EXERCISE DESCRIPTION
Beginning with the first line below, retype exactly each line through the one containing "Continue conversations in". Leave out all pictures.

Saved data entries:

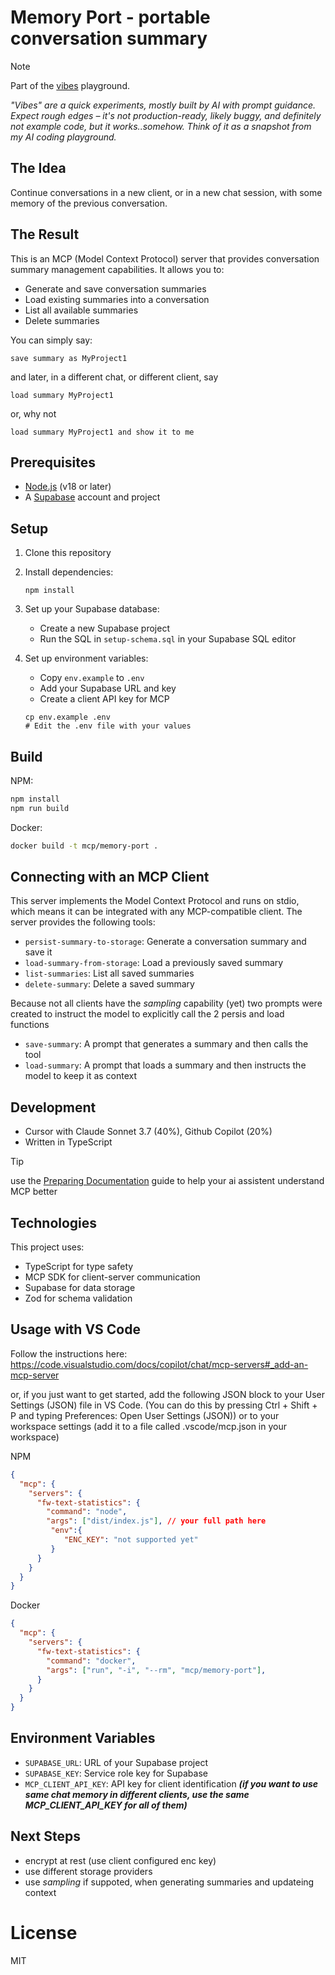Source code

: # Memory Port - portable conversation summary 

> [!NOTE] 
> Part of the [vibes](https://github.com/vibes) playground.
>
> *"Vibes" are a quick experiments, mostly built by AI with prompt guidance. Expect rough edges – it's not production-ready, likely buggy, and definitely not example code, but it works..somehow. Think of it as a snapshot from my AI coding playground.*

## The Idea
Continue conversations in a new client, or in a new chat session, with some memory of the previous conversation.

## The Result
This is an MCP (Model Context Protocol) server that provides conversation summary management capabilities. It allows you to:

- Generate and save conversation summaries
- Load existing summaries into a conversation
- List all available summaries
- Delete summaries

You can simply say:

```
save summary as MyProject1
```

and later, in a different chat, or different client, say

```
load summary MyProject1
```

or, why not

```
load summary MyProject1 and show it to me
```



## Prerequisites

- [Node.js](https://nodejs.org/) (v18 or later)
- A [Supabase](https://supabase.com/) account and project

## Setup

1. Clone this repository
2. Install dependencies:
   ```
   npm install
   ```
3. Set up your Supabase database:
   - Create a new Supabase project
   - Run the SQL in `setup-schema.sql` in your Supabase SQL editor

4. Set up environment variables:
   - Copy `env.example` to `.env`
   - Add your Supabase URL and key
   - Create a client API key for MCP

   ```
   cp env.example .env
   # Edit the .env file with your values
   ```


## Build

NPM:

```bash
npm install
npm run build
```

Docker:

```bash
docker build -t mcp/memory-port .
```


## Connecting with an MCP Client

This server implements the Model Context Protocol and runs on stdio, which means it can be integrated with any MCP-compatible client. The server provides the following tools:

- `persist-summary-to-storage`: Generate a conversation summary and save it
- `load-summary-from-storage`: Load a previously saved summary
- `list-summaries`: List all saved summaries
- `delete-summary`: Delete a saved summary

Because not all clients have the *sampling* capability (yet) two prompts were created to instruct the model to explicitly call the 2 persis and load functions
- `save-summary`: A prompt that generates a summary and then calls the tool 
- `load-summary`: A prompt that loads a summary and then instructs the model to keep it as context

## Development

- Cursor with Claude Sonnet 3.7 (40%), Github Copilot (20%)
- Written in TypeScript

> [!TIP]
> use the [Preparing Documentation](https://modelcontextprotocol.io/tutorials/building-mcp-with-llms#preparing-the-documentation) guide to help your ai assistent understand MCP better

## Technologies

This project uses:
- TypeScript for type safety
- MCP SDK for client-server communication
- Supabase for data storage
- Zod for schema validation


## Usage with VS Code

Follow the instructions here: https://code.visualstudio.com/docs/copilot/chat/mcp-servers#_add-an-mcp-server 

or, if you just want to get started, add the following JSON block to your User Settings (JSON) file in VS Code. (You can do this by pressing Ctrl + Shift + P and typing Preferences: Open User Settings (JSON)) or to your workspace settings (add it to a file called .vscode/mcp.json in your workspace)


NPM

```json
{
  "mcp": {
    "servers": {
      "fw-text-statistics": {
        "command": "node",
        "args": ["dist/index.js"], // your full path here
         "env":{
            "ENC_KEY": "not supported yet"
         }
      }
    }
  }
}
```

Docker

```json
{
  "mcp": {
    "servers": {
      "fw-text-statistics": {
        "command": "docker",
        "args": ["run", "-i", "--rm", "mcp/memory-port"],
      }
    }
  }
}
```


## Environment Variables

- `SUPABASE_URL`: URL of your Supabase project
- `SUPABASE_KEY`: Service role key for Supabase
- `MCP_CLIENT_API_KEY`: API key for client identification ***(if you want to use same chat memory in different clients, use the same MCP_CLIENT_API_KEY for all of them)***

## Next Steps
- encrypt at rest (use client configured enc key)
- use different storage providers
- use *sampling* if suppoted, when generating summaries and updateing context

# License

MIT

EXERCISE ANSWER
Source code

: # Memory Port - portable conversation summary 

> [!NOTE] 
> Part of the [vibes](https://github.com/vibes) playground.
>
> *"Vibes" are a quick experiments, mostly built by AI with prompt guidance. Expect rough edges – it's not production-ready, likely buggy, and definitely not example code, but it works..somehow. Think of it as a snapshot from my AI coding playground.*

## The Idea
Continue conversations in a new client, or in a new chat session, with some memory of the previous conversation.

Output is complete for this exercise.